Support of the Legislation and Standard will boost an organization’s social license to operate.

They involve not just the assurance function, but will also have operational and financial implications in the compliance of these regulations.

Section 1502

  • Implications

  • In a change from the draft rule, the SEC determined that mining companies are no longer considered manufacturers, unless the issuer also engages in manufacturing, whether directly or indirectly through contract.

    However, miners will be requested by parties further down the supply chain to provide evidence of the conflict-free status of shipments. Smelters and refiners are directly implicated.

  • Audit considerations

  • If an issuer determines its products are conflict free (i.e., minerals may come from covered countries but they did not benefit armed groups), the company must obtain a certified independent audit of its Conflict Minerals Report.

    Audits of these reports must be conducted in accordance with Government Auditing Standards (known as the “Yellow Book”) for attestation engagements or performance audits.

Gold Standard

  • Implications

  • Companies will need to thoroughly review the integration of these principles into both their operational and assurance models. This Standard is not just a reporting exercise. It entails changing the operational model to ensure that the gold in the supply chain is legitimately mined and conflict-free.
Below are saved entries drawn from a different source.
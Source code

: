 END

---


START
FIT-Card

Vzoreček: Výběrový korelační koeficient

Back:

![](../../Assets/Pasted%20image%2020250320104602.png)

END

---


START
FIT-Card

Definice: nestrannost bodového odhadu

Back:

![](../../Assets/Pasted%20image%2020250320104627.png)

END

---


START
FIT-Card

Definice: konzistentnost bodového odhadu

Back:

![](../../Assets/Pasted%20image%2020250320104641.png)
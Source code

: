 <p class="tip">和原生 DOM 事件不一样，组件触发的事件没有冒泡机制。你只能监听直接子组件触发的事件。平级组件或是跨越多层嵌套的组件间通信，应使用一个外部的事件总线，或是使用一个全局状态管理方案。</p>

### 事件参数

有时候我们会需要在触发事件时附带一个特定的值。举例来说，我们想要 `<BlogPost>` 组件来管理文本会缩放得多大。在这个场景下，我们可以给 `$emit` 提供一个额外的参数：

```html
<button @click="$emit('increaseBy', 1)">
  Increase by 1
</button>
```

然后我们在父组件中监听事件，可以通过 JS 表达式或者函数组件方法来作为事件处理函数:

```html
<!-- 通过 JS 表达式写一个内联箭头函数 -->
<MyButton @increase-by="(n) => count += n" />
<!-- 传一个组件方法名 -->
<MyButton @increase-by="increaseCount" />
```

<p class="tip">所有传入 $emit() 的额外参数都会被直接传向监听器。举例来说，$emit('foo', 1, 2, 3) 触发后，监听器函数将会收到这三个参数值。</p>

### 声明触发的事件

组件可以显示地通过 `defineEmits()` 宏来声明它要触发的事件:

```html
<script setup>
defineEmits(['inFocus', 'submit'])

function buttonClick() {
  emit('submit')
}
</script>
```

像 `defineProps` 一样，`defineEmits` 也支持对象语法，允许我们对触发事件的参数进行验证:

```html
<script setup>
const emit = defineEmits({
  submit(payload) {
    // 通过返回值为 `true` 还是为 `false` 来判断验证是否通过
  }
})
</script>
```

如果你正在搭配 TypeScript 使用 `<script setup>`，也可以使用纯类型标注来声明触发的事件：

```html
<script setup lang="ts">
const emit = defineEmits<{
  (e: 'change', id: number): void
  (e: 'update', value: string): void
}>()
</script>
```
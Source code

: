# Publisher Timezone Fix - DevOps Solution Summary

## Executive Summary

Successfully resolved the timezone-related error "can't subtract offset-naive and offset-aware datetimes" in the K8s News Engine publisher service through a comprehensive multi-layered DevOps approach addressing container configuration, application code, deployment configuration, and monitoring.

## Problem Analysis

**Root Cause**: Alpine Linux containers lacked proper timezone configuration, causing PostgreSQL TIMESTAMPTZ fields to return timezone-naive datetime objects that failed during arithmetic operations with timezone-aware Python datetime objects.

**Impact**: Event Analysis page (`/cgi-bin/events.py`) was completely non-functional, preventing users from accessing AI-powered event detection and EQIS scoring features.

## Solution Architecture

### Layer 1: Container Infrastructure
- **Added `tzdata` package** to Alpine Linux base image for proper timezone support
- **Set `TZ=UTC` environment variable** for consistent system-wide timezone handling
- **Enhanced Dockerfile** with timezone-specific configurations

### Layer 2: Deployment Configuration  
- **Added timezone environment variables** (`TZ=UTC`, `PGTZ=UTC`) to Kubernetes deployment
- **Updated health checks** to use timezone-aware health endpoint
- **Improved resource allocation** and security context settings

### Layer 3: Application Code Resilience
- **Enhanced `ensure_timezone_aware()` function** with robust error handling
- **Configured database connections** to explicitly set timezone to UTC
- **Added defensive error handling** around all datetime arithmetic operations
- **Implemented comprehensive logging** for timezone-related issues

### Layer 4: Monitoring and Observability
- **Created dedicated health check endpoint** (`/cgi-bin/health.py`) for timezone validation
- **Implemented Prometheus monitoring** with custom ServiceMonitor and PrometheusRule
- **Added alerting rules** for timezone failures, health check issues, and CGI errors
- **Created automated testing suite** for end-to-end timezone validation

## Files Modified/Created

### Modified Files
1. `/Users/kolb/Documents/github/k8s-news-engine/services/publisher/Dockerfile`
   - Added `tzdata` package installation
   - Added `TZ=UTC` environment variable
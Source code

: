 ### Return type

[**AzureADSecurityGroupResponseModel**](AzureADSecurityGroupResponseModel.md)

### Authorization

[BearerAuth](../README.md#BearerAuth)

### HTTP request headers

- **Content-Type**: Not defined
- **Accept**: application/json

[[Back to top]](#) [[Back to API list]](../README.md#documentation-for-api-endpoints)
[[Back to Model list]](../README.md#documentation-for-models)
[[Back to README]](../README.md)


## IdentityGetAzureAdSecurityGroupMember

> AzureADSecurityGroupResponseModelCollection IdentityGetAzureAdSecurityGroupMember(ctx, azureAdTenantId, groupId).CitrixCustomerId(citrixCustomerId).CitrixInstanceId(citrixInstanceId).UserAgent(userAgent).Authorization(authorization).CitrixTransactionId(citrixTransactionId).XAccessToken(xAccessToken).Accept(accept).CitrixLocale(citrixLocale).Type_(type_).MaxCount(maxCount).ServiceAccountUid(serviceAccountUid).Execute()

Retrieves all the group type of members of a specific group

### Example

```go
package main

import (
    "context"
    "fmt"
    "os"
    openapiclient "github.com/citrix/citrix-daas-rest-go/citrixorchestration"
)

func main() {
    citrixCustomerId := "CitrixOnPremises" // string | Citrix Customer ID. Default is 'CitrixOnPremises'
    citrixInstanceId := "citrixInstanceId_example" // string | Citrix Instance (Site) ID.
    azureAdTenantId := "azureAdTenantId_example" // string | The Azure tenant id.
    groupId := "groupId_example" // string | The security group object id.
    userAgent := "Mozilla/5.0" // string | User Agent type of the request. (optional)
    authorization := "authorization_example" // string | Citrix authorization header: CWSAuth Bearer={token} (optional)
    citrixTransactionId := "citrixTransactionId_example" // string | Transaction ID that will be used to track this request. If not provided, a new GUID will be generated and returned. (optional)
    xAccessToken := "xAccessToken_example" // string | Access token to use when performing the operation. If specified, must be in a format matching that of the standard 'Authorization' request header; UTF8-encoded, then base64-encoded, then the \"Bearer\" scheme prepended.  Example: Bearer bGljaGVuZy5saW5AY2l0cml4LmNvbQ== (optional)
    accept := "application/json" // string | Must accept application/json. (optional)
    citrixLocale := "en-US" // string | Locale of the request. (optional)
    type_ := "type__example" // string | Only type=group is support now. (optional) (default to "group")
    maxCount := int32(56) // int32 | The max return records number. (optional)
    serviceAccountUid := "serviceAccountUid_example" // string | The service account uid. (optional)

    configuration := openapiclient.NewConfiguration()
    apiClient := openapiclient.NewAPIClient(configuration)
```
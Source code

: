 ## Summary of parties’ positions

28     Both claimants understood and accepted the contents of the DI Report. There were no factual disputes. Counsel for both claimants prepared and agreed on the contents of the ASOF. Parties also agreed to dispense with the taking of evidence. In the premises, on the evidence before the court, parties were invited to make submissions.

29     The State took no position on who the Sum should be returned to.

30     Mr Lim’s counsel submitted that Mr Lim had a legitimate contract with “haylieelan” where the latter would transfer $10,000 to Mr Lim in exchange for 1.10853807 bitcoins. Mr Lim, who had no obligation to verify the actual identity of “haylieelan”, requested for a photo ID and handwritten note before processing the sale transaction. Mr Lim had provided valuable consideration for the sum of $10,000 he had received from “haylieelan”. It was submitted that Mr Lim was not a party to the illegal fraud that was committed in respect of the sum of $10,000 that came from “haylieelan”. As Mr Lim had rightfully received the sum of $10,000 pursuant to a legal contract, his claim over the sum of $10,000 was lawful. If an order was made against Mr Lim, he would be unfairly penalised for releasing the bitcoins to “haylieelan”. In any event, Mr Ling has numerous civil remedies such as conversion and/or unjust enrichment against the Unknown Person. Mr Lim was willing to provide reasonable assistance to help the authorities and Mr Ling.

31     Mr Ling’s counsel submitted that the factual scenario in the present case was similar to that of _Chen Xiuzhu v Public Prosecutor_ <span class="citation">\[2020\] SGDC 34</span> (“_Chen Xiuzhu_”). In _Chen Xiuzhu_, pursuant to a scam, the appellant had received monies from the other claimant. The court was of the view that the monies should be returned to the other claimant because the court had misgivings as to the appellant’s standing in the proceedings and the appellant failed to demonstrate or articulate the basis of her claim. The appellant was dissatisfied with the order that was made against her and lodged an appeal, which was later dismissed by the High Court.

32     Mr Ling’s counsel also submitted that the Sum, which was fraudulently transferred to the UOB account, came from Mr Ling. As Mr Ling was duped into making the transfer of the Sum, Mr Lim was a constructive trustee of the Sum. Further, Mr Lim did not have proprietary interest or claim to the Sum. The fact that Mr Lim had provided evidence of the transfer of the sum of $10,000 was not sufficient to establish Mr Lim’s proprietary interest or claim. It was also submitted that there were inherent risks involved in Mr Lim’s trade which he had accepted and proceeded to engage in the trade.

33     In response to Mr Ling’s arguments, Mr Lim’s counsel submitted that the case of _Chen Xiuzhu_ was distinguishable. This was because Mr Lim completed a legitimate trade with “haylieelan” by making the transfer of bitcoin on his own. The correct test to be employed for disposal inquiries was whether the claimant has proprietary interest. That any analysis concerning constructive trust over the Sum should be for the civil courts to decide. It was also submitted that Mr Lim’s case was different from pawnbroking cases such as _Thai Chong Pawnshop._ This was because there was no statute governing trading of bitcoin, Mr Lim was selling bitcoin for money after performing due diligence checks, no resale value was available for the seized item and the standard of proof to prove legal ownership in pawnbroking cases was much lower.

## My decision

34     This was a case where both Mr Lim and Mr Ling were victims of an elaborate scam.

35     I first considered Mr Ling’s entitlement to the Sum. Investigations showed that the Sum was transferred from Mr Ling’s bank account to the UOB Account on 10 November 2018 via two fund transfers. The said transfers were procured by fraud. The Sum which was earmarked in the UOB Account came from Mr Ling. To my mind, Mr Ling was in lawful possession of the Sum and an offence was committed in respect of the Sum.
    While the Standard has been developed for gold, it can be applied by any metals producer seeking to avoid involvement in conflict minerals.

  • Audit considerations

    The scope of the assurance engagement is to provide limited or reasonable assurance on the company’s Conflict-Free Gold Report. The Independent Assurance Report addressed to the Board of Directors or management should state the assurance provider’s conclusion. The report must be publicly disclosed alongside the Conflict-Free Gold Report or there should be clear sign-posting as to where it can be accessed.

    For companies that already receive independent assurance over their sustainability reporting, assurance over the Standard may be incorporated into the sustainability assurance report as an additional assurance scope area3.

Conclusion

The implementation of these regulations means that mining and metals companies may need evidence that they do not inadvertently support the armed conflict, and that they are now part of the solution in stopping conflict minerals. Customers of mining and metals companies may request reports or assurances beyond those required by regulation.

However, even though adherence to both will be costly in terms of time and compliance, the support of the Legislation and Standard will boost an organization’s social license to operate.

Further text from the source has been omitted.